[Updated below]
Little noticed amid all the hubbub over Rep. Joe Wilson’s “You Lie!” screech last week was the decision by Obama’s senior advisers to plant the White House to the right of both House and Senate Democrats on the issue of illegal immigration in the health care reform bill. To understand how, one must get a bit in the weeds of the policy debate.
In his speech last Wednesday, Obama announced that “the reforms I am proposing would not apply to those who are here illegally.” To this, Wilson screamed that Obama was lying. Most reporters and fact checkers, including me, determined that it was Wilson who was wrong. That’s because both the House and Senate bills, as laid out last week, included language explicitly banning federal insurance subsidies from going to illegal immigrants.
Republicans like Wilson, however, say those bans are not enough, for two broad reasons–enforcement and indirect subsidies.
As for the first issue, they worry that there will not be clear enforcement mechanisms to prevent illegals from violating the law and getting away with it. In response, lead health reform negotiator, Max Baucus, the Montana Democrat, has subsequently announced that social security numbers, or a documentary equivilent, may be required to get the subsidies. Some Republicans are still not satisfied, but most observers say there is little risk anyway of illegal immigrants trying to join the program in any large number.

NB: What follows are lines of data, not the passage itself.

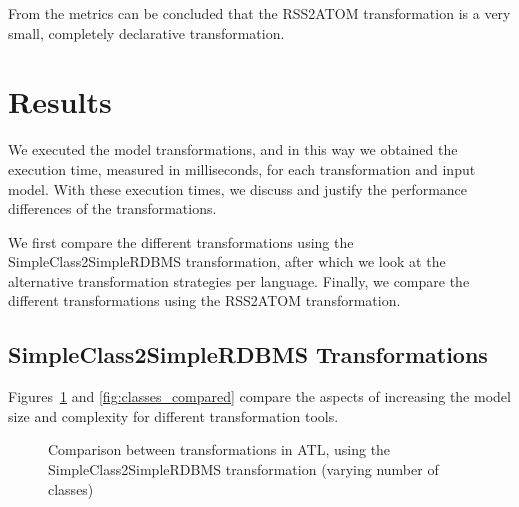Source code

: \documentclass[12pt]{elsarticle}
\begin{document}
From the metrics can be concluded that the RSS2ATOM transformation is a very
small, completely declarative transformation.


\section{Results}\label{sec:results}

We executed the model transformations, and in this way we obtained the execution
time, measured in milliseconds, for each transformation and input model. With
these execution times, we discuss and justify the performance
differences of the transformations.

We first compare the different transformations using the
SimpleClass2SimpleRDBMS transformation, after which we look at the alternative
transformation strategies per language. Finally, we compare the different
transformations using the RSS2ATOM transformation.

\subsection{SimpleClass2SimpleRDBMS Transformations}

Figures~\ref{fig:attributes_compared} and \ref{fig:classes_compared}
compare the aspects of increasing the model size and complexity for different
transformation tools.\\

\begin{figure}[thb]
\centering
{}
\caption{Comparison between transformations in ATL, using the
SimpleClass2SimpleRDBMS transformation (varying number of
classes)\label{fig:attributes_compared}}
\end{figure}
\end{document}
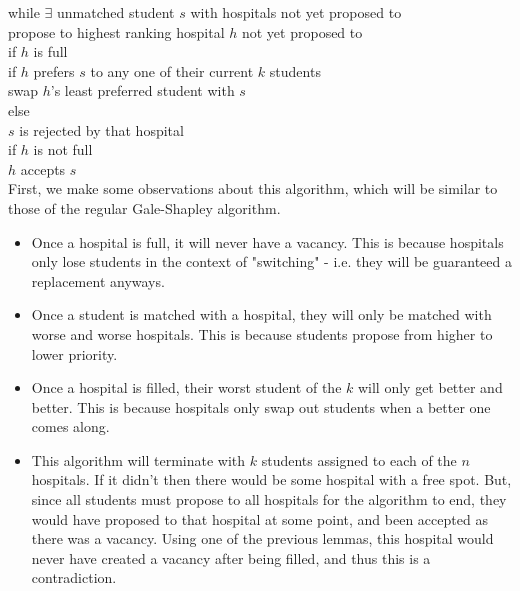 \documentclass[12pt]{article}
\begin{document}
while $\exists$ unmatched student $s$ with hospitals not yet proposed to\\
\hspace*{5mm} propose to highest ranking hospital $h$ not yet proposed to\\
\hspace*{5mm} if $h$ is full\\
\hspace*{10mm} if $h$ prefers $s$ to any one of their current $k$ students\\
\hspace*{15mm} swap $h$'s least preferred student with $s$\\
\hspace*{10mm} else\\
\hspace*{15mm} $s$ is rejected by that hospital\\
\hspace*{5mm} if $h$ is not full\\
\hspace*{10mm} $h$ accepts $s$\\

First, we make some observations about this algorithm, which will be similar to those of the regular Gale-Shapley algorithm. 
\begin{itemize}
\item Once a hospital is full, it will never have a vacancy. This is because hospitals only lose students in the context of "switching" - i.e. they will be guaranteed a replacement anyways.
\item Once a student is matched with a hospital, they will only be matched with worse and worse hospitals. This is because students propose from higher to lower priority. 
\item Once a hospital is filled, their worst student of the $k$ will only get better and better. This is because hospitals only swap out students when a better one comes along. 
\item This algorithm will terminate with $k$ students assigned to each of the $n$ hospitals. If it didn't then there would be some hospital with a free spot. But, since all students must propose to all hospitals for the algorithm to end, they would have proposed to that hospital at some point, and been accepted as there was a vacancy. Using one of the previous lemmas, this hospital would never have created a vacancy after being filled, and thus this is a contradiction.
\end{itemize}
\end{document}
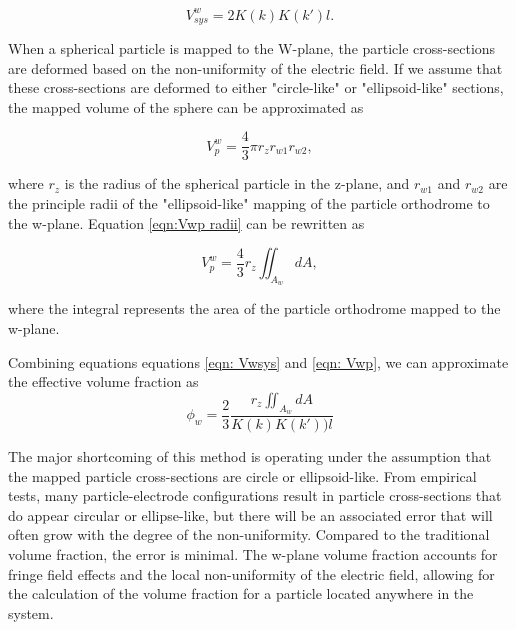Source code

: \begin{equation}
    V^w_{sys} = 2K(k)K(k')l.
    \label{eqn: Vwsys}
\end{equation}

\par When a spherical particle is mapped to the W-plane, the particle cross-sections are deformed based on the non-uniformity of the electric field. If we assume that these cross-sections are deformed to either "circle-like" or "ellipsoid-like" sections, the mapped volume of the sphere can be approximated as 

\begin{equation}
    V^w_p = \frac{4}{3}\pi r_z r_{w1} r_{w2},
    \label{eqn:Vwp radii}
\end{equation}

\noindent where $r_z$ is the radius of the spherical particle in the z-plane, and $r_{w1}$ and $r_{w2}$ are the principle radii of the "ellipsoid-like" mapping of the particle orthodrome to the w-plane. Equation \ref{eqn:Vwp radii} can be rewritten as 

\begin{equation}
    V^w_p = \frac{4}{3} r_z \iint_{A_w} dA,
    \label{eqn: Vwp}
\end{equation}

\noindent where the integral represents the area of the particle orthodrome mapped to the w-plane. 

\par Combining equations equations \ref{eqn: Vwsys} and \ref{eqn: Vwp}, we can approximate the effective volume fraction as
\begin{equation}
    \phi_w = \frac{2}{3} \frac{r_z \iint_{A_w} dA}{K(k)K(k'))l}
\end{equation}

\par The major shortcoming of this method is operating under the assumption that the mapped particle cross-sections are circle or ellipsoid-like. From empirical tests, many particle-electrode configurations result in particle cross-sections that do appear circular or ellipse-like, but there will be an associated error that will often grow with the degree of the non-uniformity. Compared to the traditional volume fraction, the error is minimal. The w-plane volume fraction accounts for fringe field effects and the local non-uniformity of the electric field, allowing for the calculation of the volume fraction for a particle located anywhere in the system.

The second objection, indirect subsidies, involves the health care exchange. The exchange will be established by the government, but it will function like a private store, primarily offering insurance products from the private sector to individuals who have trouble getting insurance, and others who cannot afford insurance. (Liberals in Congress, and the president, hope that the exchange will also offer a “public option,” which will be a government run health plan sustained by paying customers, though the likelihood of that plan passing the Senate is in serious doubt. The exchange might also offer “co-op” plans, which would be private non-profit companies established with public assistance.) The federal subsidies I mentioned above are designed to be spent in the exchange. Qualifying citizens would be allowed to enter the exchange, pick an insurance product that meets certain benchmarks, and then have the federal government pay part of the tab. Non-citizens would not qualify for the subsidies.
But would illegal immigrants be able to purchase insurance on the exchange with their own money? This is where the White House has diverged from the House Democrats’ bill and from the early framework of the Senate Finance Committee. The House bill and the Senate framework from last week were silent on the question of whether or not illegal immigrants could spend their own money in the exchange. (Admittedly, this is a largely hypothetical dilemma, since there are not a large number of illegal immigrants who are likely to use this option.) But last week, the White House took a stand on exactly this question, issuing this statement:
Under President Obama’s plan, undocumented immigrants would not be allowed to enter the exchange. People who are lawfully present in this country would be able to participate in the exchange.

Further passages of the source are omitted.